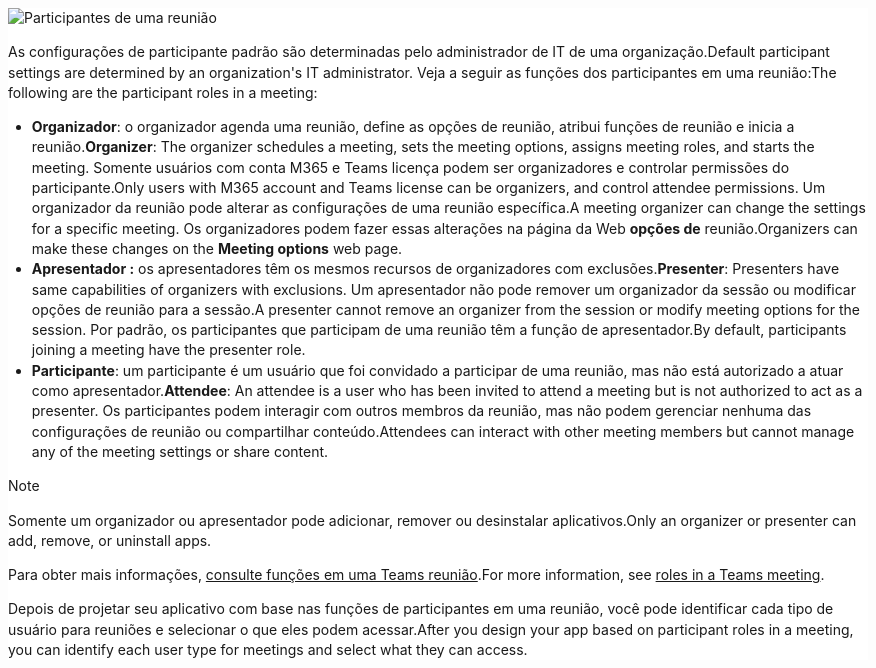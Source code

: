 ![Participantes de uma reunião](../assets/images/apps-in-meetings/participant-roles.png)

<span data-ttu-id="c3016-188">As configurações de participante padrão são determinadas pelo administrador de IT de uma organização.</span><span class="sxs-lookup"><span data-stu-id="c3016-188">Default participant settings are determined by an organization's IT administrator.</span></span> <span data-ttu-id="c3016-189">Veja a seguir as funções dos participantes em uma reunião:</span><span class="sxs-lookup"><span data-stu-id="c3016-189">The following are the participant roles in a meeting:</span></span>

* <span data-ttu-id="c3016-190">**Organizador**: o organizador agenda uma reunião, define as opções de reunião, atribui funções de reunião e inicia a reunião.</span><span class="sxs-lookup"><span data-stu-id="c3016-190">**Organizer**: The organizer schedules a meeting, sets the meeting options, assigns meeting roles, and starts the meeting.</span></span> <span data-ttu-id="c3016-191">Somente usuários com conta M365 e Teams licença podem ser organizadores e controlar permissões do participante.</span><span class="sxs-lookup"><span data-stu-id="c3016-191">Only users with M365 account and Teams license can be organizers, and control attendee permissions.</span></span> <span data-ttu-id="c3016-192">Um organizador da reunião pode alterar as configurações de uma reunião específica.</span><span class="sxs-lookup"><span data-stu-id="c3016-192">A meeting organizer can change the settings for a specific meeting.</span></span> <span data-ttu-id="c3016-193">Os organizadores podem fazer essas alterações na página da Web **opções de** reunião.</span><span class="sxs-lookup"><span data-stu-id="c3016-193">Organizers can make these changes on the **Meeting options** web page.</span></span>
* <span data-ttu-id="c3016-194">**Apresentador :** os apresentadores têm os mesmos recursos de organizadores com exclusões.</span><span class="sxs-lookup"><span data-stu-id="c3016-194">**Presenter**: Presenters have same capabilities of organizers with exclusions.</span></span> <span data-ttu-id="c3016-195">Um apresentador não pode remover um organizador da sessão ou modificar opções de reunião para a sessão.</span><span class="sxs-lookup"><span data-stu-id="c3016-195">A presenter cannot remove an organizer from the session or modify meeting options for the session.</span></span> <span data-ttu-id="c3016-196">Por padrão, os participantes que participam de uma reunião têm a função de apresentador.</span><span class="sxs-lookup"><span data-stu-id="c3016-196">By default, participants joining a meeting have the presenter role.</span></span>
* <span data-ttu-id="c3016-197">**Participante**: um participante é um usuário que foi convidado a participar de uma reunião, mas não está autorizado a atuar como apresentador.</span><span class="sxs-lookup"><span data-stu-id="c3016-197">**Attendee**: An attendee is a user who has been invited to attend a meeting but is not authorized to act as a presenter.</span></span> <span data-ttu-id="c3016-198">Os participantes podem interagir com outros membros da reunião, mas não podem gerenciar nenhuma das configurações de reunião ou compartilhar conteúdo.</span><span class="sxs-lookup"><span data-stu-id="c3016-198">Attendees can interact with other meeting members but cannot manage any of the meeting settings or share content.</span></span>

> [!NOTE]
> <span data-ttu-id="c3016-199">Somente um organizador ou apresentador pode adicionar, remover ou desinstalar aplicativos.</span><span class="sxs-lookup"><span data-stu-id="c3016-199">Only an organizer or presenter can add, remove, or uninstall apps.</span></span>

<span data-ttu-id="c3016-200">Para obter mais informações, [consulte funções em uma Teams reunião](https://support.microsoft.com/office/roles-in-a-teams-meeting-c16fa7d0-1666-4dde-8686-0a0bfe16e019).</span><span class="sxs-lookup"><span data-stu-id="c3016-200">For more information, see [roles in a Teams meeting](https://support.microsoft.com/office/roles-in-a-teams-meeting-c16fa7d0-1666-4dde-8686-0a0bfe16e019).</span></span>

<span data-ttu-id="c3016-201">Depois de projetar seu aplicativo com base nas funções de participantes em uma reunião, você pode identificar cada tipo de usuário para reuniões e selecionar o que eles podem acessar.</span><span class="sxs-lookup"><span data-stu-id="c3016-201">After you design your app based on participant roles in a meeting, you can identify each user type for meetings and select what they can access.</span></span>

Brief:
You need to copy every entry exactly, taking out only the pictures.

Solution:
Source code

: ![Participantes de uma reunião](../assets/images/apps-in-meetings/participant-roles.png)

<span data-ttu-id="c3016-188">As configurações de participante padrão são determinadas pelo administrador de IT de uma organização.</span><span class="sxs-lookup"><span data-stu-id="c3016-188">Default participant settings are determined by an organization's IT administrator.</span></span> <span data-ttu-id="c3016-189">Veja a seguir as funções dos participantes em uma reunião:</span><span class="sxs-lookup"><span data-stu-id="c3016-189">The following are the participant roles in a meeting:</span></span>

* <span data-ttu-id="c3016-190">**Organizador**: o organizador agenda uma reunião, define as opções de reunião, atribui funções de reunião e inicia a reunião.</span><span class="sxs-lookup"><span data-stu-id="c3016-190">**Organizer**: The organizer schedules a meeting, sets the meeting options, assigns meeting roles, and starts the meeting.</span></span> <span data-ttu-id="c3016-191">Somente usuários com conta M365 e Teams licença podem ser organizadores e controlar permissões do participante.</span><span class="sxs-lookup"><span data-stu-id="c3016-191">Only users with M365 account and Teams license can be organizers, and control attendee permissions.</span></span> <span data-ttu-id="c3016-192">Um organizador da reunião pode alterar as configurações de uma reunião específica.</span><span class="sxs-lookup"><span data-stu-id="c3016-192">A meeting organizer can change the settings for a specific meeting.</span></span> <span data-ttu-id="c3016-193">Os organizadores podem fazer essas alterações na página da Web **opções de** reunião.</span><span class="sxs-lookup"><span data-stu-id="c3016-193">Organizers can make these changes on the **Meeting options** web page.</span></span>
* <span data-ttu-id="c3016-194">**Apresentador :** os apresentadores têm os mesmos recursos de organizadores com exclusões.</span><span class="sxs-lookup"><span data-stu-id="c3016-194">**Presenter**: Presenters have same capabilities of organizers with exclusions.</span></span> <span data-ttu-id="c3016-195">Um apresentador não pode remover um organizador da sessão ou modificar opções de reunião para a sessão.</span><span class="sxs-lookup"><span data-stu-id="c3016-195">A presenter cannot remove an organizer from the session or modify meeting options for the session.</span></span> <span data-ttu-id="c3016-196">Por padrão, os participantes que participam de uma reunião têm a função de apresentador.</span><span class="sxs-lookup"><span data-stu-id="c3016-196">By default, participants joining a meeting have the presenter role.</span></span>
* <span data-ttu-id="c3016-197">**Participante**: um participante é um usuário que foi convidado a participar de uma reunião, mas não está autorizado a atuar como apresentador.</span><span class="sxs-lookup"><span data-stu-id="c3016-197">**Attendee**: An attendee is a user who has been invited to attend a meeting but is not authorized to act as a presenter.</span></span> <span data-ttu-id="c3016-198">Os participantes podem interagir com outros membros da reunião, mas não podem gerenciar nenhuma das configurações de reunião ou compartilhar conteúdo.</span><span class="sxs-lookup"><span data-stu-id="c3016-198">Attendees can interact with other meeting members but cannot manage any of the meeting settings or share content.</span></span>

> [!NOTE]
> <span data-ttu-id="c3016-199">Somente um organizador ou apresentador pode adicionar, remover ou desinstalar aplicativos.</span><span class="sxs-lookup"><span data-stu-id="c3016-199">Only an organizer or presenter can add, remove, or uninstall apps.</span></span>

<span data-ttu-id="c3016-200">Para obter mais informações, [consulte funções em uma Teams reunião](https://support.microsoft.com/office/roles-in-a-teams-meeting-c16fa7d0-1666-4dde-8686-0a0bfe16e019).</span><span class="sxs-lookup"><span data-stu-id="c3016-200">For more information, see [roles in a Teams meeting](https://support.microsoft.com/office/roles-in-a-teams-meeting-c16fa7d0-1666-4dde-8686-0a0bfe16e019).</span></span>

<span data-ttu-id="c3016-201">Depois de projetar seu aplicativo com base nas funções de participantes em uma reunião, você pode identificar cada tipo de usuário para reuniões e selecionar o que eles podem acessar.</span><span class="sxs-lookup"><span data-stu-id="c3016-201">After you design your app based on participant roles in a meeting, you can identify each user type for meetings and select what they can access.</span></span>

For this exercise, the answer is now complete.